The study, entitled How Polymorphic Warnings Reduce Habituation in the Brain, published by researchers from the University of Pittsburgh, Brigham Young University and Google Inc., found that the more security warnings an online user receives, the less likely they are to pay attention.
The researchers recruited 25 adults and measured their brain activity in an MRI scanner while they were exposed to repeated online security warnings. Their findings revealed a noticeable drop in visual processing after only one repeated warning, and a “large overall drop” after 13 repeated warnings.
The researchers wrote: “Users’ habituation to security warnings is pervasive, and is often attributed to users’ carelessness and inattention. However, we demonstrate that habituation is largely obligatory as a result of how the brain processes familiar visual stimuli.”
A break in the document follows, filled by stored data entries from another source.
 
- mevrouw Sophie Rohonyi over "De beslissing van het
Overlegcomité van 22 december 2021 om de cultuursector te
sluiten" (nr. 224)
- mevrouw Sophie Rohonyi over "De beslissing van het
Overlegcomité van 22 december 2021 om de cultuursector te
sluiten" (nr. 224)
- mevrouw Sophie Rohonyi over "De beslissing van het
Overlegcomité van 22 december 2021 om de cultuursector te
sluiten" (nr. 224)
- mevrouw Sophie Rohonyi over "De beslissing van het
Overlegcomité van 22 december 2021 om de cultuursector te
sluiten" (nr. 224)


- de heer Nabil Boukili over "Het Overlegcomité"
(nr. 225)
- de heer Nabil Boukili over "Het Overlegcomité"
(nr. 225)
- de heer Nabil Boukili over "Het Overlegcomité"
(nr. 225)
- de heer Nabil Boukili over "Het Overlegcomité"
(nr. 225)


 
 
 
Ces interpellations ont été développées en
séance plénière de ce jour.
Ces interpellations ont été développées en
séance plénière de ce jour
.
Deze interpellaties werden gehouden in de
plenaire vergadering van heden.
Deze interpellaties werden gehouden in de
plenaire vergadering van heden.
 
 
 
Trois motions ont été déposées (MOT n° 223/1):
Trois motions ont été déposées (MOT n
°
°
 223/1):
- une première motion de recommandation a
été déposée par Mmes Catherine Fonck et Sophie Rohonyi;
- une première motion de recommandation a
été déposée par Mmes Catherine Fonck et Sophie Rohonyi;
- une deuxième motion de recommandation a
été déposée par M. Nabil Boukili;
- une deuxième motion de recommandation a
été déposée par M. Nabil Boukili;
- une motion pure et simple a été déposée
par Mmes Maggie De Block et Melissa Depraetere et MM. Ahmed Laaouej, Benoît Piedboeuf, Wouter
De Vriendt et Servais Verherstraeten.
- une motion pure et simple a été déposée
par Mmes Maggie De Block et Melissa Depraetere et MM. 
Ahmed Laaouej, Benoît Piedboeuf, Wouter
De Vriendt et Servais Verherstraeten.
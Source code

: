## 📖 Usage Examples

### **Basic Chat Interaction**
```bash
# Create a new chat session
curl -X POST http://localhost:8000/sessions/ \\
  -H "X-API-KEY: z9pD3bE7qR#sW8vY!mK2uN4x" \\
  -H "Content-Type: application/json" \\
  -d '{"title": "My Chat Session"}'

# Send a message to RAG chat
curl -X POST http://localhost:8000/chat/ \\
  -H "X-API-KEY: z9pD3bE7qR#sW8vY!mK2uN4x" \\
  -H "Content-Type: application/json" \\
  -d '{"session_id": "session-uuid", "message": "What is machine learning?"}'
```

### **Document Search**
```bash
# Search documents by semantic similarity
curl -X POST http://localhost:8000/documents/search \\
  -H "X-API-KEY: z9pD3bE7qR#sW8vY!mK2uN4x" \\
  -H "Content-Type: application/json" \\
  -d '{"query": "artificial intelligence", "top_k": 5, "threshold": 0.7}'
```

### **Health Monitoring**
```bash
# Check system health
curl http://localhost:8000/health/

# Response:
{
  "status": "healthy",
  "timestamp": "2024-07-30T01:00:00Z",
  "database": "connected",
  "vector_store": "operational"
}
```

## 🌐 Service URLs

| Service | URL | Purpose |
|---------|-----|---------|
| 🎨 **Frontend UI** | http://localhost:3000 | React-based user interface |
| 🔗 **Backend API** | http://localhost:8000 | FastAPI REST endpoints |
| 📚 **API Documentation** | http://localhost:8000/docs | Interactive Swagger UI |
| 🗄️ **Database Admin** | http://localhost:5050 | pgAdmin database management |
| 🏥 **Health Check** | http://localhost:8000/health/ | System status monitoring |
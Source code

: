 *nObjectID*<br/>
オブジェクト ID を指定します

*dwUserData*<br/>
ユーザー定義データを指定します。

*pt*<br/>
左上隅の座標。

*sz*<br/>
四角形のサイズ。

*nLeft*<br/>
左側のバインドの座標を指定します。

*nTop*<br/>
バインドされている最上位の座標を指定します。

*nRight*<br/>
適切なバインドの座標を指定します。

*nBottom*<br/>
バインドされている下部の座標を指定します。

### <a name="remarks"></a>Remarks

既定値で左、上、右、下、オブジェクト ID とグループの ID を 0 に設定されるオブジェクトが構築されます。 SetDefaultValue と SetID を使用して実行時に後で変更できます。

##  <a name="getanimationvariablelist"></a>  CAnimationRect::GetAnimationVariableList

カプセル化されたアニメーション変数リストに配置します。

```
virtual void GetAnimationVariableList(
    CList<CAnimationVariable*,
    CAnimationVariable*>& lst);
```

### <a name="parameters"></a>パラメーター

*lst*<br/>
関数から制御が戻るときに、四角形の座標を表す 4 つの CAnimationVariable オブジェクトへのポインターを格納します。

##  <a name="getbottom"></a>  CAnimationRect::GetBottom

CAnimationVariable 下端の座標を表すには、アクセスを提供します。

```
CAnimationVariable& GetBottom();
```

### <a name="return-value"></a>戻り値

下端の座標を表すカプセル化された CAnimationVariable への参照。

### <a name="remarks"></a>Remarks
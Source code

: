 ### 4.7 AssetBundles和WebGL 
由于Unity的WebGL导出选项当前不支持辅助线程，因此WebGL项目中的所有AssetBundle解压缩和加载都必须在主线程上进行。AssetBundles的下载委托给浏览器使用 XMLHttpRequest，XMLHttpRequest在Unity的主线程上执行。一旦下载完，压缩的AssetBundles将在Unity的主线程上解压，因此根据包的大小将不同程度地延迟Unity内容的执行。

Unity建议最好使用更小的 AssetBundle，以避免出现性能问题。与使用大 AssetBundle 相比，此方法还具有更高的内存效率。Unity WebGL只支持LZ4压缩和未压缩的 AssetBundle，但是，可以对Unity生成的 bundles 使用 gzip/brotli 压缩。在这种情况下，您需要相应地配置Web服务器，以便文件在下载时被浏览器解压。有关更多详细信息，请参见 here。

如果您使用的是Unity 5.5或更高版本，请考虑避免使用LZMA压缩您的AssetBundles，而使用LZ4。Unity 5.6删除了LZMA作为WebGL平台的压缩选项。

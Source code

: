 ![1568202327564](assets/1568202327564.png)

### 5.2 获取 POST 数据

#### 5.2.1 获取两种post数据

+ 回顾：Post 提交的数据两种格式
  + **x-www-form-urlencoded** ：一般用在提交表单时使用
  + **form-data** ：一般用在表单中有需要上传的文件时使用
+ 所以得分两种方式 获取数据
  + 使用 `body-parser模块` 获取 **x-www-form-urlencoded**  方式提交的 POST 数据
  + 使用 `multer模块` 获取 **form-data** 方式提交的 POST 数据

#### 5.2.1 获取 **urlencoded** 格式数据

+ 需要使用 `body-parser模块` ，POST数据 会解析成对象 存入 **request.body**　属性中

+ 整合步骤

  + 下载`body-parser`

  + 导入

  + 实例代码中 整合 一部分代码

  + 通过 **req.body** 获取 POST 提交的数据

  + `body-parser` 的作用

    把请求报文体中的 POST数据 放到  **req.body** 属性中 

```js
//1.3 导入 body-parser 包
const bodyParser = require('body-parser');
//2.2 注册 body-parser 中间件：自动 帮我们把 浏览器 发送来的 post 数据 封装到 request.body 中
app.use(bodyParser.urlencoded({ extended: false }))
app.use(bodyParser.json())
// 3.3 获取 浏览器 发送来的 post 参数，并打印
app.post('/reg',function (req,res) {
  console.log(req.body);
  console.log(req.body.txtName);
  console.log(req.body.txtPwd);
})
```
Polymorphic, warnings, however (warnings with alternating colours, layouts and words such as the warnings pictured above) were shown to reduce the level of habituation in the study’s participants. “Changing appearance of the warning reinvigorates attention, especially in brain regions that have been shown to demonstrate RS to exact repetitions of visual stimuli,” the researchers wrote. “For this reason, polymorphic warnings that continually change their appearance will slow the rate of habituation.”